Your instructions: Set down all of the entries word for word, omitting the images they contain.

[Document images with source code]
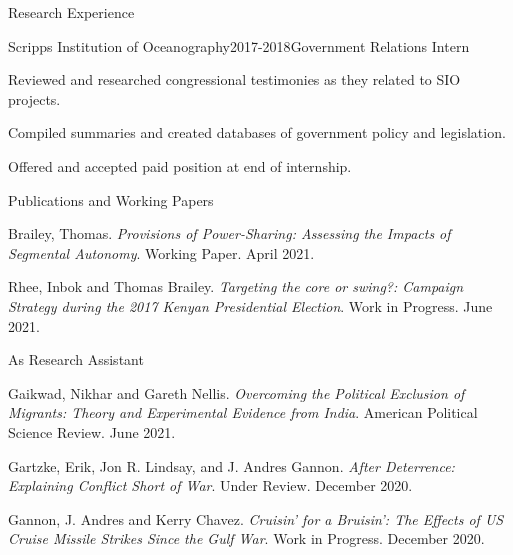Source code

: \documentclass[10pt]{resume} %
\begin{document}
\begin{rSection}{Research Experience}
		\begin{rSubsection}{Scripps Institution of Oceanography}{2017-2018}{Government Relations Intern}{}
			\item Reviewed and researched congressional testimonies as they related to SIO projects.
			\item Compiled summaries and created databases of government policy and legislation.
			\item Offered and accepted paid position at end of internship.
		\end{rSubsection}
		
	\end{rSection}
	
	
	\begin{rSection}{Publications and Working Papers}\itemsep -5pt

		\item	Brailey, Thomas. \textit{Provisions of Power-Sharing: Assessing the Impacts of Segmental Autonomy}. Working Paper. April 2021.

		\item	Rhee, Inbok and Thomas Brailey. \textit{Targeting the core or swing?: Campaign Strategy during the 2017 Kenyan Presidential Election}. Work in Progress. June 2021.
		
		\begin{rSubsection}{As Research Assistant}{}{}{}
		\item	Gaikwad, Nikhar and Gareth Nellis. \textit{Overcoming the Political Exclusion of Migrants: Theory and Experimental Evidence from India}. American Political Science Review. June 2021. 
		\item	Gartzke, Erik, Jon R. Lindsay, and J. Andres Gannon. \textit{After Deterrence: Explaining Conflict Short of War}. Under Review. December 2020. 
		\item	Gannon, J. Andres and Kerry Chavez. \textit{Cruisin’ for a Bruisin’: The Effects of US Cruise Missile Strikes Since the Gulf War}. Work in Progress. December 2020.
		\end{rSubsection}
	
	\end{rSection}
	
\end{document}
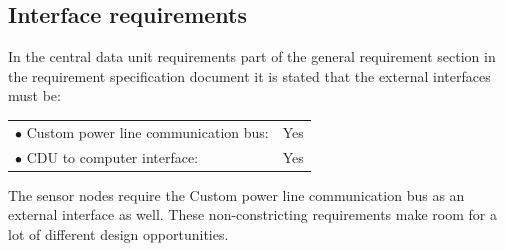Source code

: \subsection{Interface requirements}
In the central data unit requirements part of the general requirement section in the requirement specification document it is stated that the external interfaces must be:
\begin{table}[H]
	\begin{tabular}{p{8cm} p{2cm}}
	$\bullet$ Custom power line communication bus: & Yes\\
	$\bullet$ CDU to computer interface: & Yes\\
	\end{tabular}
\end{table}
The sensor nodes require the Custom power line communication bus as an external interface as well. These non-constricting requirements make room for a lot of different design opportunities.
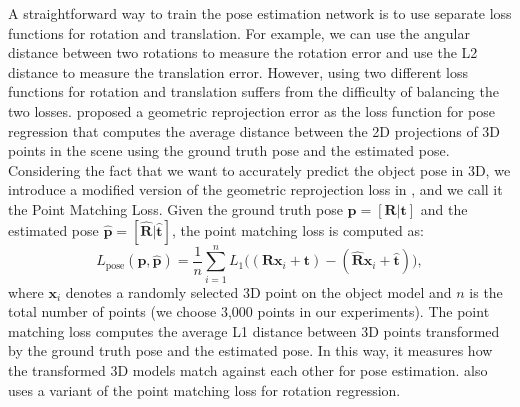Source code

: \documentclass[twocolumn]{svjour3}
\newcommand{\ddd}[1]{\textcolor{red}{Dieter:#1}}
\newcommand{\yi}[1]{\textcolor{blue}{Yi:#1}}
\begin{document}
A straightforward way to train the pose estimation network is to use separate loss functions for rotation and translation. For example, we can use the angular distance between two rotations to measure the rotation error and use the L2 distance to measure the translation error. However, using two different loss functions for rotation and translation suffers from the difficulty of balancing the two losses. \citep{kendall2017geometric} proposed a geometric reprojection error as the loss function for pose regression that computes the average distance between the 2D projections of 3D points in the scene using the ground truth pose and the estimated pose.
Considering the fact that we want to accurately predict the object pose in 3D, we introduce a modified version of the geometric reprojection loss in \citep{kendall2017geometric}, and we call it the Point Matching Loss. Given the ground truth pose $\mathbf{p} = [\mathbf{R}|\mathbf{t}]$ and the estimated pose $\mathbf{\hat{p}}=[\mathbf{\hat{R}}|\mathbf{\hat{t}}]$, the point matching loss is computed as:
\begin{equation}
L_\text{pose}(\mathbf{p}, \mathbf{\hat{p}})
= \frac{1}{n} \sum_{i=1}^n L_1\big((\mathbf{R}\mathbf{x}_i+ \mathbf{t}) - (\mathbf{\hat{R}}
\mathbf{x}_i+\mathbf{\hat{t}}) \big),
\label{eq.reproj3d}
\end{equation}
where $\mathbf{x}_i$ denotes a randomly selected 3D point on the object model and $n$ is the total number of points (we choose 3,000 points in our experiments). The point matching loss computes the average L1 distance between 3D points transformed by the ground truth pose and the estimated pose. In this way, it measures how the transformed 3D models match against each other for pose estimation. \citep{xiang2017posecnn} also uses a variant of the point matching loss for rotation regression.


\end{document}

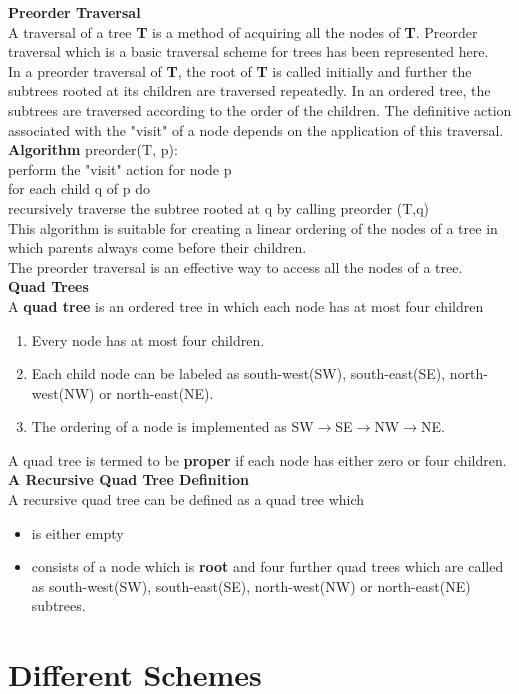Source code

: 		
		
		\textbf{Preorder Traversal}\\
		A traversal of a tree \textbf{T} is a method of acquiring all the nodes of \textbf{T}. Preorder traversal which is a basic traversal scheme for trees has been represented here.\\
		In a preorder traversal of \textbf{T}, the root of \textbf{T} is called initially and further the subtrees rooted at its children are traversed repeatedly. In an ordered tree, the subtrees are traversed according to the order of the children. The definitive action associated with the "visit" of a node depends on the application of this traversal.\\
		
		\textbf{Algorithm}  preorder(T, p):\\
		perform the "visit" action for node p\\
		for each child q of p do\\
		recursively traverse the subtree rooted at q by calling preorder (T,q)\\ 
		
		This algorithm is suitable for creating a linear ordering of the nodes of a tree in which parents always come before their children.\\
		
		The preorder traversal is an effective way to access all the nodes of a tree.\\
		
		\textbf{Quad Trees}\\
		A \textbf{quad tree} is an ordered tree in which each node has at most four children
		\begin{enumerate}
			\item Every node has at most four children.
			\item Each child node can be labeled as south-west(SW), south-east(SE), north-west(NW) or north-east(NE).
			\item The ordering of a node is implemented as SW$\rightarrow$SE$\rightarrow$NW$\rightarrow$NE. 
		\end{enumerate}
		A quad tree is termed to be \textbf{proper} if each node has either zero or four children.\\
		
		\textbf{A Recursive Quad Tree Definition}\\
		A recursive quad tree can be defined as a quad tree which
		\begin{itemize}
			\item is either empty
			\item consists of a node which is \textbf{root} and four further quad trees which are called as south-west(SW), south-east(SE), north-west(NW) or north-east(NE) subtrees. 
		\end{itemize}
		 

 
 \section{Different Schemes}
 


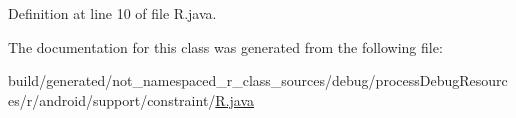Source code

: Definition at line 10 of file R.\+java.


\begin{DoxyCode}{0}

\end{DoxyCode}


The documentation for this class was generated from the following file\+:\begin{DoxyCompactItemize}
\item 
build/generated/not\+\_\+namespaced\+\_\+r\+\_\+class\+\_\+sources/debug/process\+Debug\+Resources/r/android/support/constraint/\mbox{\hyperlink{android_2support_2constraint_2_r_8java}{R.\+java}}\end{DoxyCompactItemize}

Solved problem:
Source code

: \documentclass[10pt]{resume} %
\begin{document}
\begin{rSection}{Research Experience}
		\begin{rSubsection}{Scripps Institution of Oceanography}{2017-2018}{Government Relations Intern}{}
			\item Reviewed and researched congressional testimonies as they related to SIO projects.
			\item Compiled summaries and created databases of government policy and legislation.
			\item Offered and accepted paid position at end of internship.
		\end{rSubsection}
		
	\end{rSection}
	
	
	\begin{rSection}{Publications and Working Papers}\itemsep -5pt

		\item	Brailey, Thomas. \textit{Provisions of Power-Sharing: Assessing the Impacts of Segmental Autonomy}. Working Paper. April 2021.

		\item	Rhee, Inbok and Thomas Brailey. \textit{Targeting the core or swing?: Campaign Strategy during the 2017 Kenyan Presidential Election}. Work in Progress. June 2021.
		
		\begin{rSubsection}{As Research Assistant}{}{}{}
		\item	Gaikwad, Nikhar and Gareth Nellis. \textit{Overcoming the Political Exclusion of Migrants: Theory and Experimental Evidence from India}. American Political Science Review. June 2021. 
		\item	Gartzke, Erik, Jon R. Lindsay, and J. Andres Gannon. \textit{After Deterrence: Explaining Conflict Short of War}. Under Review. December 2020. 
		\item	Gannon, J. Andres and Kerry Chavez. \textit{Cruisin’ for a Bruisin’: The Effects of US Cruise Missile Strikes Since the Gulf War}. Work in Progress. December 2020.
		\end{rSubsection}
	
	\end{rSection}
	
\end{document}
Source code

: \subsection{Interface requirements}
In the central data unit requirements part of the general requirement section in the requirement specification document it is stated that the external interfaces must be:
\begin{table}[H]
	\begin{tabular}{p{8cm} p{2cm}}
	$\bullet$ Custom power line communication bus: & Yes\\
	$\bullet$ CDU to computer interface: & Yes\\
	\end{tabular}
\end{table}
The sensor nodes require the Custom power line communication bus as an external interface as well. These non-constricting requirements make room for a lot of different design opportunities.
Source code

: \documentclass[twocolumn]{svjour3}
\newcommand{\ddd}[1]{\textcolor{red}{Dieter:#1}}
\newcommand{\yi}[1]{\textcolor{blue}{Yi:#1}}
\begin{document}
A straightforward way to train the pose estimation network is to use separate loss functions for rotation and translation. For example, we can use the angular distance between two rotations to measure the rotation error and use the L2 distance to measure the translation error. However, using two different loss functions for rotation and translation suffers from the difficulty of balancing the two losses. \citep{kendall2017geometric} proposed a geometric reprojection error as the loss function for pose regression that computes the average distance between the 2D projections of 3D points in the scene using the ground truth pose and the estimated pose.
Considering the fact that we want to accurately predict the object pose in 3D, we introduce a modified version of the geometric reprojection loss in \citep{kendall2017geometric}, and we call it the Point Matching Loss. Given the ground truth pose $\mathbf{p} = [\mathbf{R}|\mathbf{t}]$ and the estimated pose $\mathbf{\hat{p}}=[\mathbf{\hat{R}}|\mathbf{\hat{t}}]$, the point matching loss is computed as:
\begin{equation}
L_\text{pose}(\mathbf{p}, \mathbf{\hat{p}})
= \frac{1}{n} \sum_{i=1}^n L_1\big((\mathbf{R}\mathbf{x}_i+ \mathbf{t}) - (\mathbf{\hat{R}}
\mathbf{x}_i+\mathbf{\hat{t}}) \big),
\label{eq.reproj3d}
\end{equation}
where $\mathbf{x}_i$ denotes a randomly selected 3D point on the object model and $n$ is the total number of points (we choose 3,000 points in our experiments). The point matching loss computes the average L1 distance between 3D points transformed by the ground truth pose and the estimated pose. In this way, it measures how the transformed 3D models match against each other for pose estimation. \citep{xiang2017posecnn} also uses a variant of the point matching loss for rotation regression.


\end{document}

Source code

: 		
		
		\textbf{Preorder Traversal}\\
		A traversal of a tree \textbf{T} is a method of acquiring all the nodes of \textbf{T}. Preorder traversal which is a basic traversal scheme for trees has been represented here.\\
		In a preorder traversal of \textbf{T}, the root of \textbf{T} is called initially and further the subtrees rooted at its children are traversed repeatedly. In an ordered tree, the subtrees are traversed according to the order of the children. The definitive action associated with the "visit" of a node depends on the application of this traversal.\\
		
		\textbf{Algorithm}  preorder(T, p):\\
		perform the "visit" action for node p\\
		for each child q of p do\\
		recursively traverse the subtree rooted at q by calling preorder (T,q)\\ 
		
		This algorithm is suitable for creating a linear ordering of the nodes of a tree in which parents always come before their children.\\
		
		The preorder traversal is an effective way to access all the nodes of a tree.\\
		
		\textbf{Quad Trees}\\
		A \textbf{quad tree} is an ordered tree in which each node has at most four children
		\begin{enumerate}
			\item Every node has at most four children.
			\item Each child node can be labeled as south-west(SW), south-east(SE), north-west(NW) or north-east(NE).
			\item The ordering of a node is implemented as SW$\rightarrow$SE$\rightarrow$NW$\rightarrow$NE. 
		\end{enumerate}
		A quad tree is termed to be \textbf{proper} if each node has either zero or four children.\\
		
		\textbf{A Recursive Quad Tree Definition}\\
		A recursive quad tree can be defined as a quad tree which
		\begin{itemize}
			\item is either empty
			\item consists of a node which is \textbf{root} and four further quad trees which are called as south-west(SW), south-east(SE), north-west(NW) or north-east(NE) subtrees. 
		\end{itemize}
		 

 
 \section{Different Schemes}
 


Source code

: Definition at line 10 of file R.\+java.


\begin{DoxyCode}{0}

\end{DoxyCode}


The documentation for this class was generated from the following file\+:\begin{DoxyCompactItemize}
\item 
build/generated/not\+\_\+namespaced\+\_\+r\+\_\+class\+\_\+sources/debug/process\+Debug\+Resources/r/android/support/constraint/\mbox{\hyperlink{android_2support_2constraint_2_r_8java}{R.\+java}}\end{DoxyCompactItemize}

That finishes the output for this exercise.